Toyota Safety Sense Nips Drowsy Driving

Toyota Safety Sense alerts students about the dangers of DWS – Driving While Sleepy

Put a Latte in that Cup Holder

You’ve implored your teen/college student never to drink and drive. You’ve begged them not to text and drive. And now, with the help of Toyota, Uber, and Arianna Huffington, Editor-in-Chief of the Huffington Post, it’s time you add fatigue to the list of “nevers” when behind the wheel. And by the way, this advice isn’t just for the very young. All of us should heed the warning.

According to Ms. Huffington, who has written a book called The Sleep Revolution: Transforming Your Life, One Night at a Time, drowsy driving is a “silent epidemic” which may be responsible for 1.2 million crashes each year, resulting in 8,000 deaths. Ms. Huffington says that since drivers became well aware of the dangers of drunk driving, alcohol-related crashes have been reduced by half. She is hoping that by bringing similar attention to the fact that 60 percent of Americans admit to driving while tired, fatigue-related accidents can be reduced in the same way.

Getting the Word Out

Huffington tapped Toyota and Uber to help raise awareness among young people especially. Students often work into the wee hours in study groups at the library or friends’ apartments. Though tired, they often amble into their cars and drive home. To make young drivers realize this is a bad idea, Toyota and Uber are backing Ms. Huffington’s Sleeping Revolution Tour. Ms. Huffington is visiting 16 American colleges to lecture on the importance of proper sleep as part of a healthy life, and to learn to recognize when one is too tired to drive.

Toyota is handing out free Uber vouchers to thousands of students who attend the lecture. “Distracted and sleepy driving really needs to get the attention that drunk driving has,” says Jim Mooney, a member of Toyota Marketing’s team. “We want to remind students that they can take a ride share instead of hopping in their car if they’re tired. They need to plan ahead, as they would if they were going to a bar, and decide it’s better to let someone who’s not tired drive.” If students order a ride with Uber, they are entered in a drawing for a personal sleep tutorial and ride along with Arianna herself.
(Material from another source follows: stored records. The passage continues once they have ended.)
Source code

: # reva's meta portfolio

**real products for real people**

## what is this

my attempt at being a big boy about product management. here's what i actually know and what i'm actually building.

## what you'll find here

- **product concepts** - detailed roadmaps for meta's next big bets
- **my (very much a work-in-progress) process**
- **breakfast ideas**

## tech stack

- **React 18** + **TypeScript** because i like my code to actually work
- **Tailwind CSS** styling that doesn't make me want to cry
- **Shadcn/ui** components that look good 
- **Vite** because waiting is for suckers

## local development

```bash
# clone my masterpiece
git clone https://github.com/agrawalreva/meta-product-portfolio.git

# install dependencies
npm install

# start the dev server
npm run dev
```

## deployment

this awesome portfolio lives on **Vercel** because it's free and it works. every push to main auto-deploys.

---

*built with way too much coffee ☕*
Toyota Safety Sense Intervenes

Toyota also is taking this opportunity to educate drivers on new safety technology on its cars. A suite of safety features, collectively called Toyota Safety Sense, is being rolled out as standard equipment on many of Toyota’s most popular models. Even the well-priced Toyota Corolla will have Toyota Toyota Safety Sense standard on all 2017 trim grades, as part of the company’s celebration of Corolla’s 50th anniversary. Toyota will begin to include Toyota Safety Sense™ and Lexus Safety System +™ packages, anchored by automatic emergency braking (AEB), on almost every new vehicle by the end of 2017. Twenty-five out of thirty Toyota and Lexus models will include these packages by that time.
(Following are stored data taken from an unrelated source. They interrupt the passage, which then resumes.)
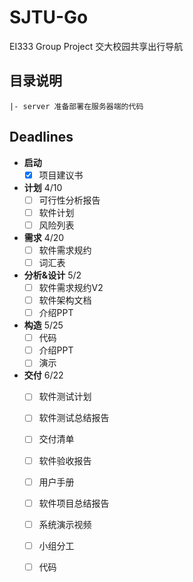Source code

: # SJTU-Go
EI333 Group Project 交大校园共享出行导航

## 目录说明
```
|- server 准备部署在服务器端的代码
```


## Deadlines
- **启动**
  + [x] 项目建议书
- **计划** 4/10
  + [ ] 可行性分析报告
  + [ ] 软件计划
  + [ ] 风险列表
- **需求** 4/20
  + [ ] 软件需求规约
  + [ ] 词汇表
- **分析&设计** 5/2
  + [ ] 软件需求规约V2
  + [ ] 软件架构文档
  + [ ] 介绍PPT
- **构造** 5/25
  + [ ] 代码
  + [ ] 介绍PPT
  + [ ] 演示
- **交付** 6/22
  + [ ] 软件测试计划
  + [ ] 软件测试总结报告
  + [ ] 交付清单
  + [ ] 软件验收报告
  + [ ] 用户手册
  + [ ] 软件项目总结报告
  + [ ] 系统演示视频
  + [ ] 小组分工
  + [ ] 代码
Toyota Safety Sense™ is designed to support a driver’s awareness and increase safety while driving, says Mooney. A Pre-Collision System helps detect the vehicle in front of your vehicle. When the Pre-Collision System2 determines that the possibility of a frontal collision with that vehicle is high, it prompts the driver to take evasive action and brake, by using an audio and visual alert. If the driver does not brake in a set time and the system determines that the possibility of a frontal collision with another vehicle is extremely high, the system may automatically apply the brakes, reducing speed in order to help the driver reduce the impact and in certain cases avoid the collision.

The Pre-Collision System included with the Toyota Safety Sense™ P package may also help to detect pedestrians. In certain conditions, when driving at speeds between 7-50 MPH, the technology will also look for potential frontal collisions with a pedestrian. If a pedestrian is detected walking in your vehicle’s path, it will alert the driver with an audible and visual alert, much like the vehicle detection of this system. If the driver does not brake in a set time and the system determines that the risk of collision with a pedestrian is extremely high, the system may automatically apply the brakes, reducing speed in order to help the driver reduce the impact and in certain cases avoid the collision.
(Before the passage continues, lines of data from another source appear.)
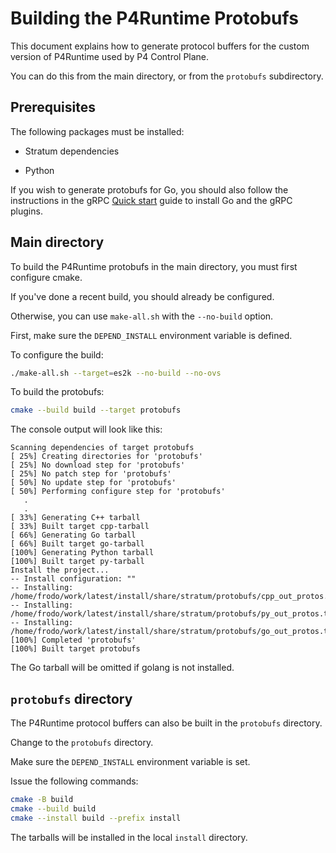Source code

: # Building the P4Runtime Protobufs

This document explains how to generate protocol buffers for the custom
version of P4Runtime used by P4 Control Plane.

You can do this from the main directory, or from the `protobufs` subdirectory.

## Prerequisites

The following packages must be installed:

- Stratum dependencies

- Python

If you wish to generate protobufs for Go, you should also follow the
instructions in the
gRPC [Quick start](https://grpc.io/docs/languages/go/quickstart/) guide
to install Go and the gRPC plugins.

## Main directory

To build the P4Runtime protobufs in the main directory, you must first
configure cmake.

If you've done a recent build, you should already be configured.

Otherwise, you can use `make-all.sh` with the `--no-build` option.

First, make sure the `DEPEND_INSTALL` environment variable is defined.

To configure the build:

```bash
./make-all.sh --target=es2k --no-build --no-ovs
```

To build the protobufs:

```bash
cmake --build build --target protobufs
```

The console output will look like this:

```text
Scanning dependencies of target protobufs
[ 25%] Creating directories for 'protobufs'
[ 25%] No download step for 'protobufs'
[ 25%] No patch step for 'protobufs'
[ 50%] No update step for 'protobufs'
[ 50%] Performing configure step for 'protobufs'
   .
   .
[ 33%] Generating C++ tarball
[ 33%] Built target cpp-tarball
[ 66%] Generating Go tarball
[ 66%] Built target go-tarball
[100%] Generating Python tarball
[100%] Built target py-tarball
Install the project...
-- Install configuration: ""
-- Installing: /home/frodo/work/latest/install/share/stratum/protobufs/cpp_out_protos.tar.gz
-- Installing: /home/frodo/work/latest/install/share/stratum/protobufs/py_out_protos.tar.gz
-- Installing: /home/frodo/work/latest/install/share/stratum/protobufs/go_out_protos.tar.gz
[100%] Completed 'protobufs'
[100%] Built target protobufs  
```

The Go tarball will be omitted if golang is not installed.

## `protobufs` directory

The P4Runtime protocol buffers can also be built in the `protobufs` directory.

Change to the `protobufs` directory.

Make sure the `DEPEND_INSTALL` environment variable is set.

Issue the following commands:

```bash
cmake -B build
cmake --build build
cmake --install build --prefix install
```

The tarballs will be installed in the local `install` directory.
Lane Departure Alert senses when your car is deviating from your marked lane and will give an audible and visual alert for you to correct the steering. If you don’t move the car back into your lane, Toyota Safety Sense will make a slight steering correction and put you back on track. This Steering Assist is found on certain Toyota Models equipped with the Toyota Safety Sense™ P package. And perhaps the most pertinent technology to combat drowsy driving, Toyota Safety Sense includes a Vehicle Sway Warning System. If it sees that you are swaying in your lane, as if you’re nodding off, it will give an audible alert and a coffee cup icon will appear on your display screen, suggesting you take a coffee break.

“As you might guess, these features are collectively a precursor to autonomous driving,” says Mooney. “One day, you’ll just get in and the car will safety take you where you ask it to go.” In the meantime, good judgment and the help of safety technology will have to do.